In conclusion, resistance training can provide numerous benefits for both physical and mental health. From improved body composition and increased strength and functionality, to reduced risk of falls and improved cardiovascular health, the benefits of resistance training are vast. Additionally, resistance training has been linked to increased longevity, making it an important consideration for those looking to maintain optimal health as they age. As with any form of exercise, it is important to approach weightlifting with caution and to listen to the body's limits. However, for those looking to improve their overall health and well-being, incorporating resistance training into their exercise routine is a valuable consideration.


References

  • Babyak, M., Blumenthal, J., Herman, S., Khatri, P., Doraiswamy, M., Moore, K., … Krishnan, K. (2000). Exercise treatment for major depression: Maintenance of therapeutic benefit at 10 months. Psychosomatic Medicine, 62(5), 633-638.
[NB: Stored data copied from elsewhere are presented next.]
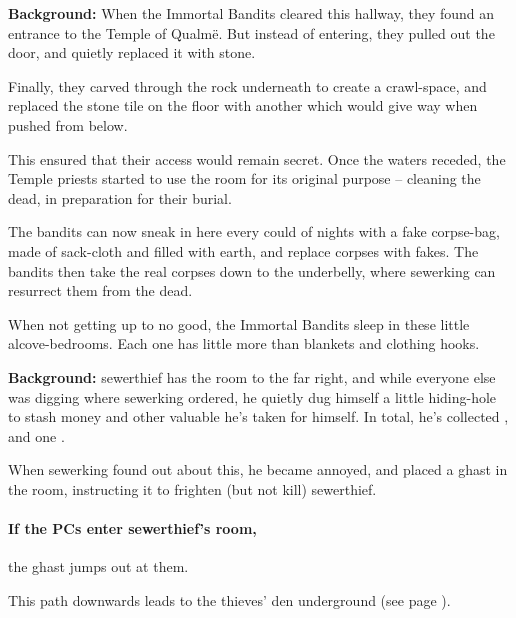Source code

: 
\textbf{Background:}
When the Immortal Bandits cleared this hallway, they found an entrance to the Temple of Qualm\"e.
But instead of entering, they pulled out the door, and quietly replaced it with stone.

Finally, they carved through the rock underneath to create a crawl-space, and replaced the stone tile on the floor with another which would give way when pushed from below.

This ensured that their access would remain secret.
Once the waters receded, the Temple priests started to use the room for its original purpose -- cleaning the dead, in preparation for their burial.

The bandits can now sneak in here every could of nights with a fake corpse-bag, made of sack-cloth and filled with earth, and replace corpses with fakes.
The bandits then take the real corpses down to the underbelly, where \gls{sewerking} can resurrect them from the dead.


When not getting up to no good, the Immortal Bandits sleep in these little alcove-bedrooms.
Each one has little more than blankets and clothing hooks.

\textbf{Background:}
\Gls{sewerthief} has the room to the far right, and while everyone else was digging where \gls{sewerking} ordered, he quietly dug himself a little hiding-hole to stash money and other valuable he's taken for himself.
In total, he's collected \lootMedium, and one \lootMagic.

When \gls{sewerking} found out about this, he became annoyed, and placed a ghast in the room, instructing it to frighten (but not kill) \gls{sewerthief}.

\paragraph{If the PCs enter \gls{sewerthief}'s room,}
the ghast jumps out at them.

\ghast

This path downwards leads to the thieves' den underground (see page \pageref{sewerPigWalk}).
  • Colcombe, S., & Kramer, A. F. (2003). Fitness effects on the cognitive function of older adults: a meta-analytic study. Psychological Science, 14(2), 125-130..

  • Ferraro, R., Moore, D., & Azevedo, J. (2012). The impact of resistance training on resting metabolic rate: A systematic review. Journal of Strength and Conditioning Research, 26(8), 2293-2307.

  • Gómez-Cabello, A., Heredia-Muñoz, J., González-Agüero, A., Casajús, J. A., & Ortega, F. B. (2013). The effect of strength training on balance and falls in older people: A systematic review. Age and Ageing, 42(6), 673-679.

  • Kemmler, W., von Stengel, S., Engelke, K., Haber, P., & Kalender, W. A. (2013). The combination of high-intensity strength and endurance training improves insulin sensitivity in elderly men. Aging Clinical and Experimental Research, 25(5), 493-500.

  • Kohrt, W. M., Bloomfield, S. A., Little, K. D., Nelson, M. E., Yingling, V. R., & Gillis, D. E. (2004). Resistance exercise in individuals with and without cardiovascular disease: 2007 update: A scientific statement from the American Heart Association Council on Clinical Cardiology and Council on Nutrition, Physical Activity, and Metabolism. Circulation, 116(5), 572-584.

  • Liu, C. J., Liao, Y. C., Chen, C. Y., & Chen, Y. C. (2015). Resistance training and the risk of cancer mortality: A population-based cohort study. Medicine & Science in Sports & Exercise, 47(3), 564-572.

  • Phillips, S. M., Tarnopolsky, M. A., & Parise, G. (2015). Resistance training for health and longevity. Exercise and Sport Sciences Reviews, 43(4), 153-162.

  • Saremi, A., Gharakhanlou, R., Sharghi, S., Gharaati, M. R., & Larijani, B. (2014). The effects of exercise on sleep quality and quantity in older adults: a systematic review and meta-analysis. Sleep Medicine Reviews, 18(5), 469-478

  • Weigle, D. S., Self, B., Schwartz, M. W., Westphal, S. A., & Leidig, M. M. (2005). A high-protein diet elicits sustained reductions in appetite, ad libitum caloric intake, and body weight despite compensatory changes in diurnal plasma leptin and ghrelin concentrations. The American Journal of Clinical Nutrition, 82(1), 41-48.